"Menschen, aus denen nichts Rechtes oder nicht annähernd das von ihnen Gemeinte wurde, haben den Wiedersehenstrieb im Exzeß. (...) Und vor allem hat das Wiedersehen mit ebenso völlig erloschener wie glänzend gewesener Vergangenheit etwas von dem Mitleid mit sich selbst, das sich in der üblichen Rührung dieser Augenblicke kenntlich macht.
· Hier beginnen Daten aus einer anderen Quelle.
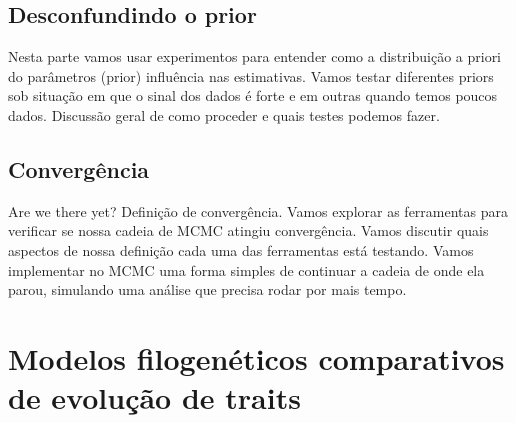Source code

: \documentclass[10pt,a4paper]{article}
\begin{document}
\subsection{Desconfundindo o prior}

Nesta parte vamos usar experimentos para entender como a distribuição a priori do parâmetros (prior) influência nas estimativas. Vamos testar diferentes priors sob situação em que o sinal dos dados é forte e em outras quando temos poucos dados. Discussão geral de como proceder e quais testes podemos fazer.

\subsection{Convergência}

Are we there yet? Definição de convergência. Vamos explorar as ferramentas para verificar se nossa cadeia de MCMC atingiu convergência. Vamos discutir quais aspectos de nossa definição cada uma das ferramentas está testando. Vamos implementar no MCMC uma forma simples de continuar a cadeia de onde ela parou, simulando uma análise que precisa rodar por mais tempo.

\section{Modelos filogenéticos comparativos de evolução de traits}
\end{document}
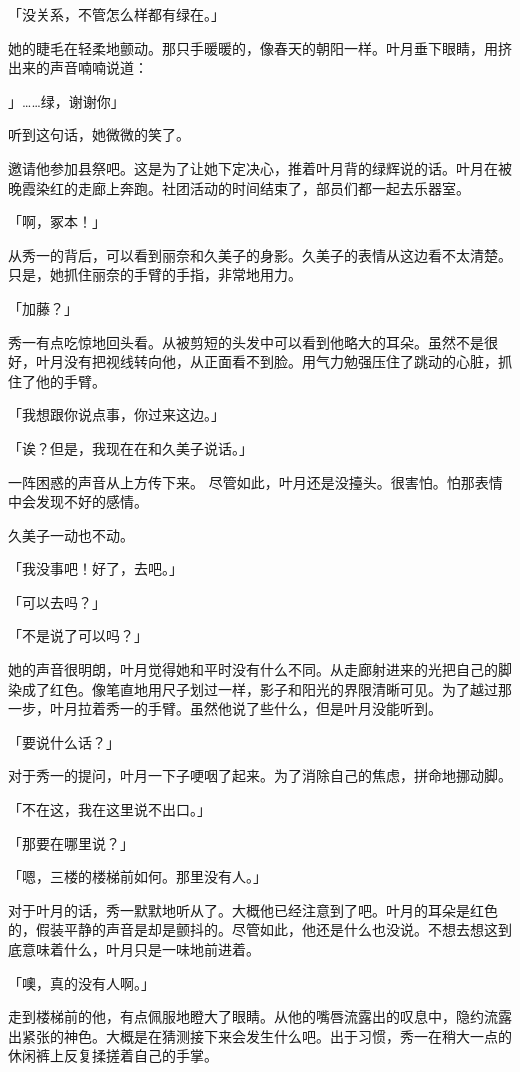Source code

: \documentclass[UTF8]{ctexart}
\begin{document}
    「没关系，不管怎么样都有绿在。」

    她的睫毛在轻柔地颤动。那只手暖暖的，像春天的朝阳一样。叶月垂下眼睛，用挤出来的声音喃喃说道：

    」……绿，谢谢你」

    听到这句话，她微微的笑了。

    邀请他参加县祭吧。这是为了让她下定决心，推着叶月背的绿辉说的话。叶月在被晚霞染红的走廊上奔跑。社团活动的时间结束了，部员们都一起去乐器室。

    「啊，冢本！」

    从秀一的背后，可以看到丽奈和久美子的身影。久美子的表情从这边看不太清楚。只是，她抓住丽奈的手臂的手指，非常地用力。

    「加藤？」

    秀一有点吃惊地回头看。从被剪短的头发中可以看到他略大的耳朵。虽然不是很好，叶月没有把视线转向他，从正面看不到脸。用气力勉强压住了跳动的心脏，抓住了他的手臂。

    「我想跟你说点事，你过来这边。」

    「诶？但是，我现在在和久美子说话。」

    一阵困惑的声音从上方传下来。 尽管如此，叶月还是没擡头。很害怕。怕那表情中会发现不好的感情。

    久美子一动也不动。

    「我没事吧！好了，去吧。」

    「可以去吗？」

    「不是说了可以吗？」

    她的声音很明朗，叶月觉得她和平时没有什么不同。从走廊射进来的光把自己的脚染成了红色。像笔直地用尺子划过一样，影子和阳光的界限清晰可见。为了越过那一步，叶月拉着秀一的手臂。虽然他说了些什么，但是叶月没能听到。

    「要说什么话？」

    对于秀一的提问，叶月一下子哽咽了起来。为了消除自己的焦虑，拼命地挪动脚。

    「不在这，我在这里说不出口。」

    「那要在哪里说？」

    「嗯，三楼的楼梯前如何。那里没有人。」

    对于叶月的话，秀一默默地听从了。大概他已经注意到了吧。叶月的耳朵是红色的，假装平静的声音是却是颤抖的。尽管如此，他还是什么也没说。不想去想这到底意味着什么，叶月只是一味地前进着。

    「噢，真的没有人啊。」

    走到楼梯前的他，有点佩服地瞪大了眼睛。从他的嘴唇流露出的叹息中，隐约流露出紧张的神色。大概是在猜测接下来会发生什么吧。出于习惯，秀一在稍大一点的休闲裤上反复揉搓着自己的手掌。
\end{document}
Dann erst bildet sich die allerschlimmste Katastrophe, der völlig luftleere Raum: nämlich das Wiedersehen mit Ruinen und nichts als Eingekapselten darin wird leicht zum Abschied von sich selbst, als von jenem, der nicht wurde. Ein Toter ist dann zurückgekehrt, der in den Zimmern Briefe an längst Verstorbene abgibt."
Ernst Bloch, Spuren, 87

Das Wiederbeleben-wollen von Vergangenem und Verlorenem wird zum Ausdruck des Scheiterns an der Gegenwart. Je mehr man um sich trauert, weil man nicht der wurde, der man sein wollte, desto größer die Wehmut. Das Nicht-Gelebte in der Vergangenheit wird dann zum Abschied vor dem Tod.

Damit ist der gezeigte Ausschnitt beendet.